Segment Start: EXERCISE INPUTS

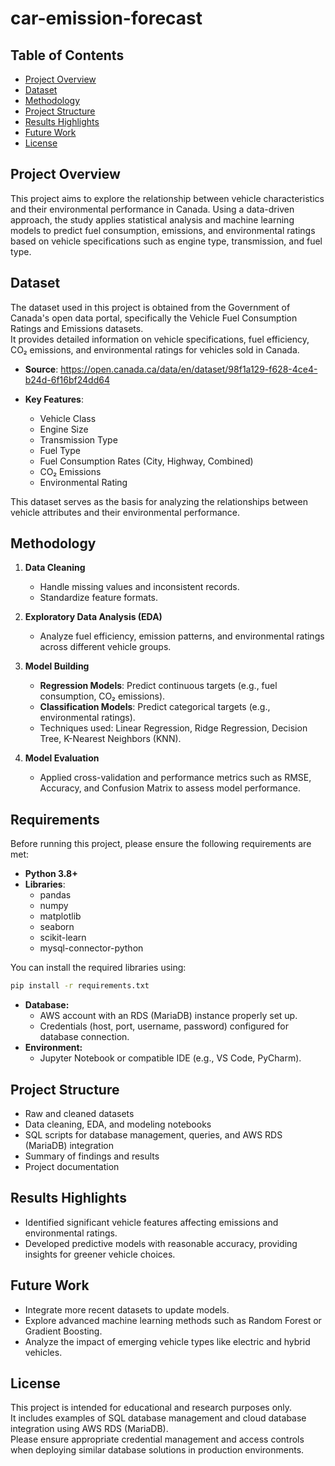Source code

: # car-emission-forecast

## Table of Contents
- [Project Overview](#project-overview)
- [Dataset](#dataset)
- [Methodology](#methodology)
- [Project Structure](#project-structure)
- [Results Highlights](#results-highlights)
- [Future Work](#future-work)
- [License](#license)

## Project Overview
This project aims to explore the relationship between vehicle characteristics and their environmental performance in Canada. Using a data-driven approach, the study applies statistical analysis and machine learning models to predict fuel consumption, emissions, and environmental ratings based on vehicle specifications such as engine type, transmission, and fuel type.

## Dataset
The dataset used in this project is obtained from the Government of Canada's open data portal, specifically the Vehicle Fuel Consumption Ratings and Emissions datasets.  
It provides detailed information on vehicle specifications, fuel efficiency, CO₂ emissions, and environmental ratings for vehicles sold in Canada.

- **Source**: https://open.canada.ca/data/en/dataset/98f1a129-f628-4ce4-b24d-6f16bf24dd64

- **Key Features**:
  - Vehicle Class
  - Engine Size
  - Transmission Type
  - Fuel Type
  - Fuel Consumption Rates (City, Highway, Combined)
  - CO₂ Emissions
  - Environmental Rating

This dataset serves as the basis for analyzing the relationships between vehicle attributes and their environmental performance.

## Methodology
1. **Data Cleaning**
   - Handle missing values and inconsistent records.
   - Standardize feature formats.

2. **Exploratory Data Analysis (EDA)**
   - Analyze fuel efficiency, emission patterns, and environmental ratings across different vehicle groups.

3. **Model Building**
   - **Regression Models**: Predict continuous targets (e.g., fuel consumption, CO₂ emissions).
   - **Classification Models**: Predict categorical targets (e.g., environmental ratings).
   - Techniques used: Linear Regression, Ridge Regression, Decision Tree, K-Nearest Neighbors (KNN).

4. **Model Evaluation**
   - Applied cross-validation and performance metrics such as RMSE, Accuracy, and Confusion Matrix to assess model performance.

## Requirements

Before running this project, please ensure the following requirements are met:

- **Python 3.8+**  
- **Libraries**:
  - pandas
  - numpy
  - matplotlib
  - seaborn
  - scikit-learn
  - mysql-connector-python

You can install the required libraries using:

```bash
pip install -r requirements.txt
```
- **Database:**
  - AWS account with an RDS (MariaDB) instance properly set up.
  - Credentials (host, port, username, password) configured for database connection.
- **Environment:**
  - Jupyter Notebook or compatible IDE (e.g., VS Code, PyCharm).

## Project Structure
- Raw and cleaned datasets
- Data cleaning, EDA, and modeling notebooks
- SQL scripts for database management, queries, and AWS RDS (MariaDB) integration
- Summary of findings and results
- Project documentation

## Results Highlights
- Identified significant vehicle features affecting emissions and environmental ratings.
- Developed predictive models with reasonable accuracy, providing insights for greener vehicle choices.

## Future Work
- Integrate more recent datasets to update models.
- Explore advanced machine learning methods such as Random Forest or Gradient Boosting.
- Analyze the impact of emerging vehicle types like electric and hybrid vehicles.

## License
This project is intended for educational and research purposes only.  
It includes examples of SQL database management and cloud database integration using AWS RDS (MariaDB).  
Please ensure appropriate credential management and access controls when deploying similar database solutions in production environments.
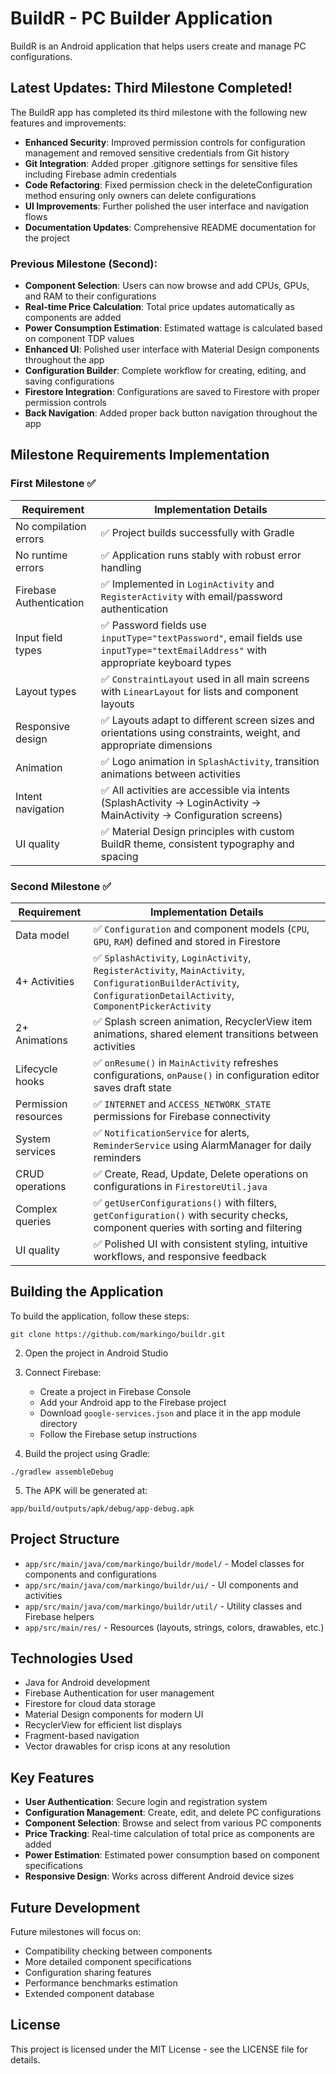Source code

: # BuildR - PC Builder Application

BuildR is an Android application that helps users create and manage PC configurations.

## Latest Updates: Third Milestone Completed!

The BuildR app has completed its third milestone with the following new features and improvements:

- **Enhanced Security**: Improved permission controls for configuration management and removed sensitive credentials from Git history
- **Git Integration**: Added proper .gitignore settings for sensitive files including Firebase admin credentials
- **Code Refactoring**: Fixed permission check in the deleteConfiguration method ensuring only owners can delete configurations
- **UI Improvements**: Further polished the user interface and navigation flows
- **Documentation Updates**: Comprehensive README documentation for the project

### Previous Milestone (Second):

- **Component Selection**: Users can now browse and add CPUs, GPUs, and RAM to their configurations
- **Real-time Price Calculation**: Total price updates automatically as components are added
- **Power Consumption Estimation**: Estimated wattage is calculated based on component TDP values
- **Enhanced UI**: Polished user interface with Material Design components throughout the app
- **Configuration Builder**: Complete workflow for creating, editing, and saving configurations
- **Firestore Integration**: Configurations are saved to Firestore with proper permission controls
- **Back Navigation**: Added proper back button navigation throughout the app

## Milestone Requirements Implementation

### First Milestone ✅

| Requirement | Implementation Details |
|-------------|------------------------|
| No compilation errors | ✅ Project builds successfully with Gradle |
| No runtime errors | ✅ Application runs stably with robust error handling |
| Firebase Authentication | ✅ Implemented in `LoginActivity` and `RegisterActivity` with email/password authentication |
| Input field types | ✅ Password fields use `inputType="textPassword"`, email fields use `inputType="textEmailAddress"` with appropriate keyboard types |
| Layout types | ✅ `ConstraintLayout` used in all main screens with `LinearLayout` for lists and component layouts |
| Responsive design | ✅ Layouts adapt to different screen sizes and orientations using constraints, weight, and appropriate dimensions |
| Animation | ✅ Logo animation in `SplashActivity`, transition animations between activities |
| Intent navigation | ✅ All activities are accessible via intents (SplashActivity → LoginActivity → MainActivity → Configuration screens) |
| UI quality | ✅ Material Design principles with custom BuildR theme, consistent typography and spacing |

### Second Milestone ✅

| Requirement | Implementation Details |
|-------------|------------------------|
| Data model | ✅ `Configuration` and component models (`CPU`, `GPU`, `RAM`) defined and stored in Firestore |
| 4+ Activities | ✅ `SplashActivity`, `LoginActivity`, `RegisterActivity`, `MainActivity`, `ConfigurationBuilderActivity`, `ConfigurationDetailActivity`, `ComponentPickerActivity` |
| 2+ Animations | ✅ Splash screen animation, RecyclerView item animations, shared element transitions between activities |
| Lifecycle hooks | ✅ `onResume()` in `MainActivity` refreshes configurations, `onPause()` in configuration editor saves draft state |
| Permission resources | ✅ `INTERNET` and `ACCESS_NETWORK_STATE` permissions for Firebase connectivity |
| System services | ✅ `NotificationService` for alerts, `ReminderService` using AlarmManager for daily reminders |
| CRUD operations | ✅ Create, Read, Update, Delete operations on configurations in `FirestoreUtil.java` |
| Complex queries | ✅ `getUserConfigurations()` with filters, `getConfiguration()` with security checks, component queries with sorting and filtering |
| UI quality | ✅ Polished UI with consistent styling, intuitive workflows, and responsive feedback |

## Building the Application

To build the application, follow these steps:
```
git clone https://github.com/markingo/buildr.git
```

2. Open the project in Android Studio

3. Connect Firebase:
   - Create a project in Firebase Console
   - Add your Android app to the Firebase project
   - Download `google-services.json` and place it in the app module directory
   - Follow the Firebase setup instructions

4. Build the project using Gradle:
```
./gradlew assembleDebug
```

5. The APK will be generated at:
```
app/build/outputs/apk/debug/app-debug.apk
```

## Project Structure

- `app/src/main/java/com/markingo/buildr/model/` - Model classes for components and configurations
- `app/src/main/java/com/markingo/buildr/ui/` - UI components and activities
- `app/src/main/java/com/markingo/buildr/util/` - Utility classes and Firebase helpers
- `app/src/main/res/` - Resources (layouts, strings, colors, drawables, etc.)

## Technologies Used

- Java for Android development
- Firebase Authentication for user management
- Firestore for cloud data storage
- Material Design components for modern UI
- RecyclerView for efficient list displays
- Fragment-based navigation
- Vector drawables for crisp icons at any resolution

## Key Features

- **User Authentication**: Secure login and registration system
- **Configuration Management**: Create, edit, and delete PC configurations
- **Component Selection**: Browse and select from various PC components
- **Price Tracking**: Real-time calculation of total price as components are added
- **Power Estimation**: Estimated power consumption based on component specifications
- **Responsive Design**: Works across different Android device sizes

## Future Development

Future milestones will focus on:
- Compatibility checking between components
- More detailed component specifications
- Configuration sharing features
- Performance benchmarks estimation
- Extended component database

## License

This project is licensed under the MIT License - see the LICENSE file for details. 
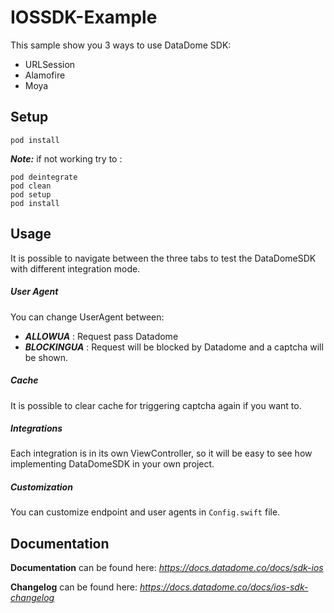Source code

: # IOSSDK-Example

This sample show you 3 ways to use DataDome SDK:
- URLSession
- Alamofire
- Moya


## Setup
```
pod install
```

**_Note:_** if not working try to :
```
pod deintegrate
pod clean
pod setup
pod install
```

## Usage

It is possible to navigate between the three tabs to test the DataDomeSDK with different integration mode.

##### User Agent
You can change UserAgent between:
- __*ALLOWUA*__ : Request pass Datadome
- __*BLOCKINGUA*__ : Request will be blocked by Datadome and a captcha will be shown.

##### Cache
It is possible to clear cache for triggering captcha again if you want to.

##### Integrations
Each integration is in its own ViewController, so it will be easy to see how implementing DataDomeSDK in your own project.

##### Customization
You can customize endpoint and user agents in `Config.swift` file.

## Documentation

__Documentation__ can be found here:
*https://docs.datadome.co/docs/sdk-ios*

__Changelog__ can be found here:
*https://docs.datadome.co/docs/ios-sdk-changelog*
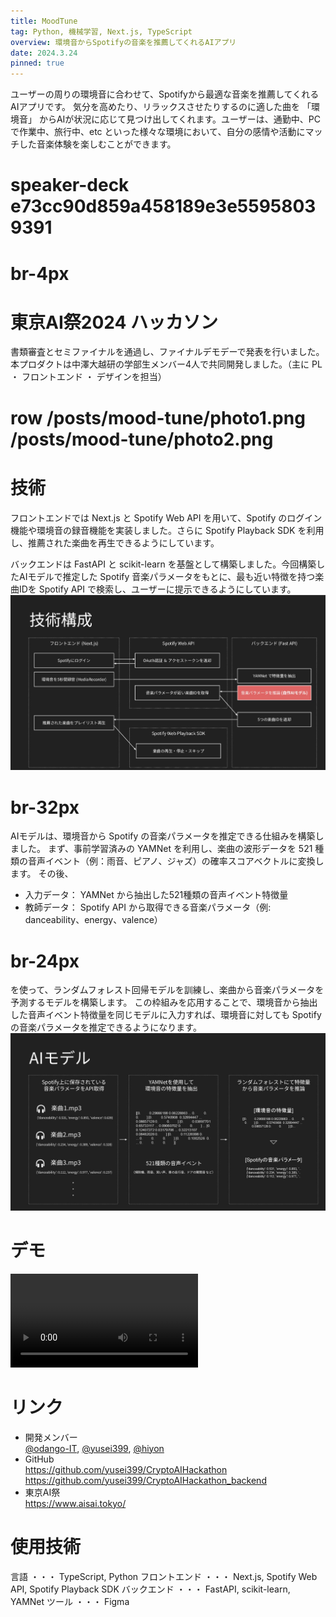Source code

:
 ```yaml
---
title: MoodTune
tag: Python, 機械学習, Next.js, TypeScript
overview: 環境音からSpotifyの音楽を推薦してくれるAIアプリ
date: 2024.3.24
pinned: true
---
```


ユーザーの周りの環境音に合わせて、Spotifyから最適な音楽を推薦してくれるAIアプリです。
気分を高めたり、リラックスさせたりするのに適した曲を 「環境音」 からAIが状況に応じて見つけ出してくれます。ユーザーは、通勤中、PCで作業中、旅行中、etc といった様々な環境において、自分の感情や活動にマッチした音楽体験を楽しむことができます。

# speaker-deck e73cc90d859a458189e3e55958039391
# br-4px

# 東京AI祭2024 ハッカソン
書類審査とセミファイナルを通過し、ファイナルデモデーで発表を行いました。
本プロダクトは中澤大越研の学部生メンバー4人で共同開発しました。（主に PL ・ フロントエンド ・ デザインを担当）
# row /posts/mood-tune/photo1.png /posts/mood-tune/photo2.png


# 技術
フロントエンドでは Next.js と Spotify Web API を用いて、Spotify のログイン機能や環境音の録音機能を実装しました。さらに Spotify Playback SDK を利用し、推薦された楽曲を再生できるようにしています。

バックエンドは FastAPI と scikit-learn を基盤として構築しました。今回構築したAIモデルで推定した Spotify 音楽パラメータをもとに、最も近い特徴を持つ楽曲IDを Spotify API で検索し、ユーザーに提示できるようにしています。
![](/public/posts/mood-tune/architecture.png)
# br-32px

AIモデルは、環境音から Spotify の音楽パラメータを推定できる仕組みを構築しました。 まず、事前学習済みの YAMNet を利用し、楽曲の波形データを 521 種類の音声イベント（例：雨音、ピアノ、ジャズ）の確率スコアベクトルに変換します。
その後、

- 入力データ： YAMNet から抽出した521種類の音声イベント特徴量
- 教師データ： Spotify API から取得できる音楽パラメータ（例: danceability、energy、valence）
# br-24px

を使って、ランダムフォレスト回帰モデルを訓練し、楽曲から音楽パラメータを予測するモデルを構築します。
この枠組みを応用することで、環境音から抽出した音声イベント特徴量を同じモデルに入力すれば、環境音に対しても Spotify の音楽パラメータを推定できるようになります。
![](/public/posts/mood-tune/model.jpg)

# デモ
<video width=300 src="/posts/mood-tune/video.mp4" controls></video>

# リンク
- 開発メンバー  
  [@odango-IT](https://github.com/odango-IT),  [@yusei399](https://github.com/yusei399),  [@hiyon](https://github.com/hiyon)
- GitHub  
  https://github.com/yusei399/CryptoAIHackathon  
  https://github.com/yusei399/CryptoAIHackathon_backend
- 東京AI祭  
  https://www.aisai.tokyo/

# 使用技術
言語 ・・・ TypeScript,  Python
フロントエンド ・・・ Next.js,  Spotify Web API,  Spotify Playback SDK
バックエンド ・・・ FastAPI,  scikit-learn,  YAMNet
ツール ・・・ Figma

Segment End: EXERCISE INPUTS

### TASK PROMPT
Pictures stay out. Transcribe the lines from the start of the entries above through the line with "- Environmental Rating", exactly.

### TASK ANSWER
Source code

: # car-emission-forecast

## Table of Contents
- [Project Overview](#project-overview)
- [Dataset](#dataset)
- [Methodology](#methodology)
- [Project Structure](#project-structure)
- [Results Highlights](#results-highlights)
- [Future Work](#future-work)
- [License](#license)

## Project Overview
This project aims to explore the relationship between vehicle characteristics and their environmental performance in Canada. Using a data-driven approach, the study applies statistical analysis and machine learning models to predict fuel consumption, emissions, and environmental ratings based on vehicle specifications such as engine type, transmission, and fuel type.

## Dataset
The dataset used in this project is obtained from the Government of Canada's open data portal, specifically the Vehicle Fuel Consumption Ratings and Emissions datasets.  
It provides detailed information on vehicle specifications, fuel efficiency, CO₂ emissions, and environmental ratings for vehicles sold in Canada.

- **Source**: https://open.canada.ca/data/en/dataset/98f1a129-f628-4ce4-b24d-6f16bf24dd64

- **Key Features**:
  - Vehicle Class
  - Engine Size
  - Transmission Type
  - Fuel Type
  - Fuel Consumption Rates (City, Highway, Combined)
  - CO₂ Emissions
  - Environmental Rating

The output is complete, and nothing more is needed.